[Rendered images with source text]

▽

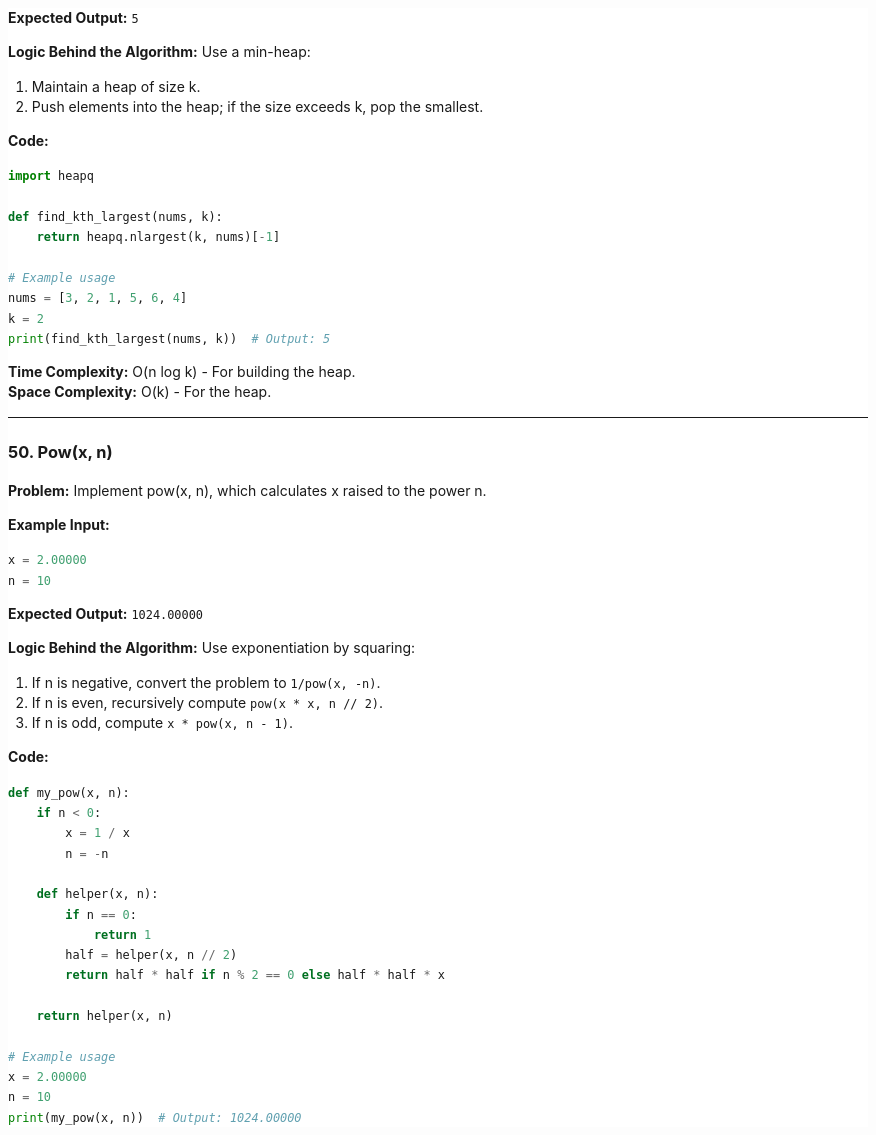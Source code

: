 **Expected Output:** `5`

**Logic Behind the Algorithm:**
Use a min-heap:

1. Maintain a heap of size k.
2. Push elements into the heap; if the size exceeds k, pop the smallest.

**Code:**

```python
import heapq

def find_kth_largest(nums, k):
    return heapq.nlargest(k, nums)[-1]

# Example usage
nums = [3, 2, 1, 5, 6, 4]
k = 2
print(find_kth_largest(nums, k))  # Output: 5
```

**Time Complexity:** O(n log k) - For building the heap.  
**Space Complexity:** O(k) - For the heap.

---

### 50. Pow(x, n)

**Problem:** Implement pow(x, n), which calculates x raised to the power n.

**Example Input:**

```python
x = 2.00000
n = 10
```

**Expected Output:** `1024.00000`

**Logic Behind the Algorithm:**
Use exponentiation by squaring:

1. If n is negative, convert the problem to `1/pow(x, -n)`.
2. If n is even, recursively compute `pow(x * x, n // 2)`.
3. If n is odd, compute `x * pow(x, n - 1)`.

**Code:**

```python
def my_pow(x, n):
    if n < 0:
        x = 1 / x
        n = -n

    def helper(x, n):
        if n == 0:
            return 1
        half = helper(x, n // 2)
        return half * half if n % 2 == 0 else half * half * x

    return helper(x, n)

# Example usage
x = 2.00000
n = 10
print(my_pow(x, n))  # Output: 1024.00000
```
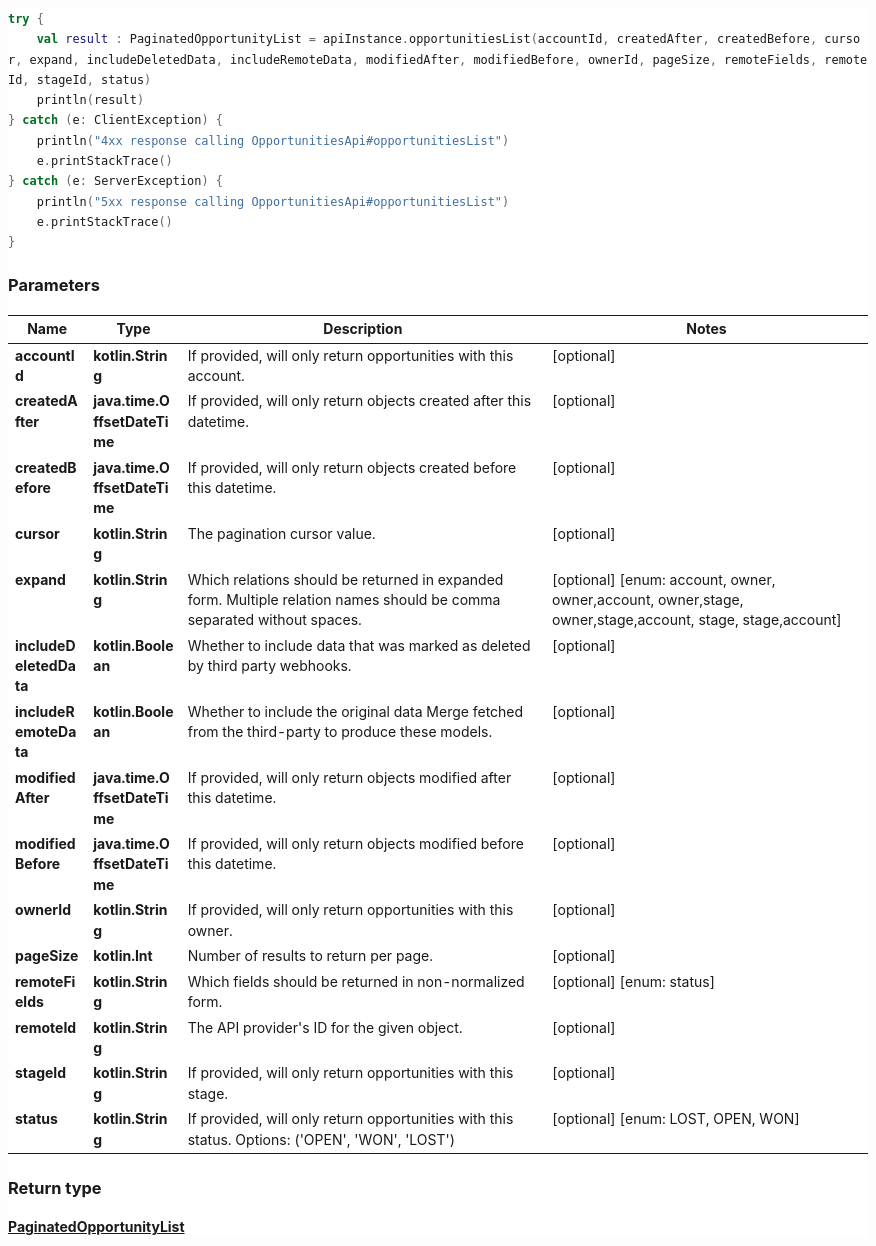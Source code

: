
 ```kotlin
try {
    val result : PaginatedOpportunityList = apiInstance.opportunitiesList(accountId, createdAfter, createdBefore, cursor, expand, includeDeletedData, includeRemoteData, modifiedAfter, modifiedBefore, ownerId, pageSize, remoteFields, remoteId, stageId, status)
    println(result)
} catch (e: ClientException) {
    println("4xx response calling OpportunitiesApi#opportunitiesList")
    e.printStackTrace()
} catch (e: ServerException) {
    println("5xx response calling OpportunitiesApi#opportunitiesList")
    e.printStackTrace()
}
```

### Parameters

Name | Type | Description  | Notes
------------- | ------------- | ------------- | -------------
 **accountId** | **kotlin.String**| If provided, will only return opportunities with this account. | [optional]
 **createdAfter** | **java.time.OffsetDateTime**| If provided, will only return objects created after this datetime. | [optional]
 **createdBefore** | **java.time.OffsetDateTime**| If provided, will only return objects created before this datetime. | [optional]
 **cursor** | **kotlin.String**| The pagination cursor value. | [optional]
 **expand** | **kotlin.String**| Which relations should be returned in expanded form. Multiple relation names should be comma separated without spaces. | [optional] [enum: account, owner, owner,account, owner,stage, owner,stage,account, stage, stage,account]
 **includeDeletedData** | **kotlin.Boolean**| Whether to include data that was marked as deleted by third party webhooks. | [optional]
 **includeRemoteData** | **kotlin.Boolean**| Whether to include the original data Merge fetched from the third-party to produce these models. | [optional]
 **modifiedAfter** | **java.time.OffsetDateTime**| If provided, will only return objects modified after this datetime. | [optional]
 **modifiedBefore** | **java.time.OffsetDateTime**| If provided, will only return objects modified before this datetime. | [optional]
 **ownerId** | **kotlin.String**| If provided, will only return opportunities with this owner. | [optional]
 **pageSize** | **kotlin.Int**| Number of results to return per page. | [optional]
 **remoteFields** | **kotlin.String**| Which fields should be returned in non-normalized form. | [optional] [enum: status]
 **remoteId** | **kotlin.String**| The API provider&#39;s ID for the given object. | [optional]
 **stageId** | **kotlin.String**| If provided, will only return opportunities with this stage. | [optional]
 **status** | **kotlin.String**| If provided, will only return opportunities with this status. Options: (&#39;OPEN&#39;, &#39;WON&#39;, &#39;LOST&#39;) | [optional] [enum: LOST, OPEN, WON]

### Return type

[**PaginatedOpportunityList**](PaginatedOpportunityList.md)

△

What you should do:
Copy every line in the entries above that has the string "catch" in it.

Response for this exercise:
} catch (e: ClientException) {
} catch (e: ServerException) {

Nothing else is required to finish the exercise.